Please quote exactly the lines below from the line containing "will be present." to the line containing "In order to", both lines included, and nothing else.
:: Exercise material
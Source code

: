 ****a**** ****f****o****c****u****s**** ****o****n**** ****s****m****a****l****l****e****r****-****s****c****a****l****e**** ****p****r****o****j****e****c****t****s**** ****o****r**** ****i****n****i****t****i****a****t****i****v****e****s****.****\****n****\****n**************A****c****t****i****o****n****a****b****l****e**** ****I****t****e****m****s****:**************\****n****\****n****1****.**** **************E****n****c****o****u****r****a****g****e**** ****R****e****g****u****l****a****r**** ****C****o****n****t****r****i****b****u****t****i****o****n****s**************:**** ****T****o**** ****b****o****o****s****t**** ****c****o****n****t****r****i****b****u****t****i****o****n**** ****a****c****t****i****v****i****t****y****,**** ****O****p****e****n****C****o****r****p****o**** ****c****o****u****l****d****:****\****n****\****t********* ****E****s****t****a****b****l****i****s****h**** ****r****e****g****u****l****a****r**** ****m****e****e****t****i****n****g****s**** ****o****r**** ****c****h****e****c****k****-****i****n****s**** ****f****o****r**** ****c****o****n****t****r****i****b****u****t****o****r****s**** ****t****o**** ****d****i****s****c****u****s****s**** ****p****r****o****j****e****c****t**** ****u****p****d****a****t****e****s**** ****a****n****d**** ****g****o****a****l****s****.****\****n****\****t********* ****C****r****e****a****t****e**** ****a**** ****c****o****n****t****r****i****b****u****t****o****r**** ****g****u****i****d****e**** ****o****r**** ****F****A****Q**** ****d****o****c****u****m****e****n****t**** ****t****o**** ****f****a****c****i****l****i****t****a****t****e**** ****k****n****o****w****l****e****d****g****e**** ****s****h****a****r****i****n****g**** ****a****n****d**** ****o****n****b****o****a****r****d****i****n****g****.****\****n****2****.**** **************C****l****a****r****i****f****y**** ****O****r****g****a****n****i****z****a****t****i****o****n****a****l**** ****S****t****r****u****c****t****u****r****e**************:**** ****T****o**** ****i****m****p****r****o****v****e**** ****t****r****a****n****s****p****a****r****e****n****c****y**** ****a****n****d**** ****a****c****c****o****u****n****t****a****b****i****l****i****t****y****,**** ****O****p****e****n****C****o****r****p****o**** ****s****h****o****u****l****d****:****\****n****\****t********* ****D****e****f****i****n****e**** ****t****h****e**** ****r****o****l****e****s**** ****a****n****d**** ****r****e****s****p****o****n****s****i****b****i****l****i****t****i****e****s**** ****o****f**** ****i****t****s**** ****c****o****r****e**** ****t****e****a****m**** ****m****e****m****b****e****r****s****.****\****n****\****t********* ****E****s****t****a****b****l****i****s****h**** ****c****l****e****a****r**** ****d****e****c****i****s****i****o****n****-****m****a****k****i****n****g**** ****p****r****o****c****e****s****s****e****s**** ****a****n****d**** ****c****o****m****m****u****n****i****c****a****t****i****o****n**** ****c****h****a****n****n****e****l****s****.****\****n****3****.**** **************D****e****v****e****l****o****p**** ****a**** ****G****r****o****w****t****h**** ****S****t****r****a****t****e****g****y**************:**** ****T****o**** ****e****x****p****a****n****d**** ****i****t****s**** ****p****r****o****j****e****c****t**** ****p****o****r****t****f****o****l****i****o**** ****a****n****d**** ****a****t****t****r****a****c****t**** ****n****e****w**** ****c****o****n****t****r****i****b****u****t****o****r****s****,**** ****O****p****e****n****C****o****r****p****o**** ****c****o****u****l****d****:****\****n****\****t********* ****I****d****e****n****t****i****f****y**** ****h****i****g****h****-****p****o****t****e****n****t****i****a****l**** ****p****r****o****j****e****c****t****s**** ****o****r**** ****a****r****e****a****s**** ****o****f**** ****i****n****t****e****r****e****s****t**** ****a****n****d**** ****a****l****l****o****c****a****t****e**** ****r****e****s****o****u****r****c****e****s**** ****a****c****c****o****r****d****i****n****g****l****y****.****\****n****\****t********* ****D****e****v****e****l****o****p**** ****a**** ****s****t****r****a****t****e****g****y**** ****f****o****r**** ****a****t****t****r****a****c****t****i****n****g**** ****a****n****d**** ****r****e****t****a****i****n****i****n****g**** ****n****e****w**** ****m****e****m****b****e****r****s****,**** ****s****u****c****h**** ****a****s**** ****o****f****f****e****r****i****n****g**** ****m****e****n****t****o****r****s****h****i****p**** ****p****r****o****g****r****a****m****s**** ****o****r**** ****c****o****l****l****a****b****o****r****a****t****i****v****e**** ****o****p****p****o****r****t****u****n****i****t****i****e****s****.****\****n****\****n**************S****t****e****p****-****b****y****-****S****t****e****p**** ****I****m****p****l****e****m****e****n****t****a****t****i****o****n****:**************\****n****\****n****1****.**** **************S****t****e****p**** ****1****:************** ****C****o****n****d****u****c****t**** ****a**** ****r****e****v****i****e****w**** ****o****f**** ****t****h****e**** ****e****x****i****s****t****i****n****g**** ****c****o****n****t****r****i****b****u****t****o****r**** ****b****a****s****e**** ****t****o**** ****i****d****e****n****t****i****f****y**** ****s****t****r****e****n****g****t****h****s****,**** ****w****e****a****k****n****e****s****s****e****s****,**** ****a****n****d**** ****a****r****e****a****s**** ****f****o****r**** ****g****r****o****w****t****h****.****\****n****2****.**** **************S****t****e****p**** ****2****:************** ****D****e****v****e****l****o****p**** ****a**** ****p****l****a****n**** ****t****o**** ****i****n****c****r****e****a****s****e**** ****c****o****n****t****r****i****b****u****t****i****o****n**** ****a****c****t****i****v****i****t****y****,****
::::
:: Exercise material
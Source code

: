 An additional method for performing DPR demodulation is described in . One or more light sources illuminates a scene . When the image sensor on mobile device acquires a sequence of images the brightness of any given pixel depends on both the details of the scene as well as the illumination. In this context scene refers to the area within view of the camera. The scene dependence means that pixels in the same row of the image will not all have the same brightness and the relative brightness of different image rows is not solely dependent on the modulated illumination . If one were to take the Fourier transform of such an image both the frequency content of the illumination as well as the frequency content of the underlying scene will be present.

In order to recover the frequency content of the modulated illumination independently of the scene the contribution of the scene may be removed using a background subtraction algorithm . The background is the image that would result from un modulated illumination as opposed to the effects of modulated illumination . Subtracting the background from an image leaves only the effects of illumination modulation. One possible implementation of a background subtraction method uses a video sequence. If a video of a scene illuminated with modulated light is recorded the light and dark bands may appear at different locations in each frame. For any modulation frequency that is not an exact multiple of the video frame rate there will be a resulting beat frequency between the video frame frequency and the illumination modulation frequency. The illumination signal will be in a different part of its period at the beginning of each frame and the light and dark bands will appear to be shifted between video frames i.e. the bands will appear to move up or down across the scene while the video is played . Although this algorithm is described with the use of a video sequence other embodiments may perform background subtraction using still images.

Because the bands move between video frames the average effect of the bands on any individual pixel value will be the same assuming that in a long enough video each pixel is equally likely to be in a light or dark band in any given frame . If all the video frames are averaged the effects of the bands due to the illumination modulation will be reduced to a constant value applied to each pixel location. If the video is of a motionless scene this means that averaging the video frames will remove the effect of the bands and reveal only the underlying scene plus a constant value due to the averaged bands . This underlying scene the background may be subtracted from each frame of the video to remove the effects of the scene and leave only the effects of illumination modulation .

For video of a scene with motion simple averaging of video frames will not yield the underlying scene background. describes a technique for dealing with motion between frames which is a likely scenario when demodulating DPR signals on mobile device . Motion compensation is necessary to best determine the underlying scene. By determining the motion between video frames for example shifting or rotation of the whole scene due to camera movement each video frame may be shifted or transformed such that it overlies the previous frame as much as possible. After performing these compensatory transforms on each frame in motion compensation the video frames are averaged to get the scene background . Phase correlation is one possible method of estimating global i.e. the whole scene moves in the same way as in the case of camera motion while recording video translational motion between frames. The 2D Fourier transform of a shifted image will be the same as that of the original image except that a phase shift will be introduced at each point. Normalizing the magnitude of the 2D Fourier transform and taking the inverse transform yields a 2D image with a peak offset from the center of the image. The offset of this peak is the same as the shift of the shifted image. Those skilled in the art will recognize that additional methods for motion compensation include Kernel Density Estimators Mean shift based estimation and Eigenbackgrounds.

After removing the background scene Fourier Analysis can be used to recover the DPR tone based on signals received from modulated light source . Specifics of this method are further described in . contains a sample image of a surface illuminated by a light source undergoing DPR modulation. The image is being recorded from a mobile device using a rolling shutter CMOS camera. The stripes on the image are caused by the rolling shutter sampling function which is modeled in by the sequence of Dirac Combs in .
::::
> **Answer space**:
: An additional method for performing DPR demodulation is described in . One or more light sources illuminates a scene . When the image sensor on mobile device acquires a sequence of images the brightness of any given pixel depends on both the details of the scene as well as the illumination. In this context scene refers to the area within view of the camera. The scene dependence means that pixels in the same row of the image will not all have the same brightness and the relative brightness of different image rows is not solely dependent on the modulated illumination . If one were to take the Fourier transform of such an image both the frequency content of the illumination as well as the frequency content of the underlying scene will be present.

In order to recover the frequency content of the modulated illumination independently of the scene the contribution of the scene may be removed using a background subtraction algorithm . The background is the image that would result from un modulated illumination as opposed to the effects of modulated illumination . Subtracting the background from an image leaves only the effects of illumination modulation. One possible implementation of a background subtraction method uses a video sequence. If a video of a scene illuminated with modulated light is recorded the light and dark bands may appear at different locations in each frame. For any modulation frequency that is not an exact multiple of the video frame rate there will be a resulting beat frequency between the video frame frequency and the illumination modulation frequency. The illumination signal will be in a different part of its period at the beginning of each frame and the light and dark bands will appear to be shifted between video frames i.e. the bands will appear to move up or down across the scene while the video is played . Although this algorithm is described with the use of a video sequence other embodiments may perform background subtraction using still images.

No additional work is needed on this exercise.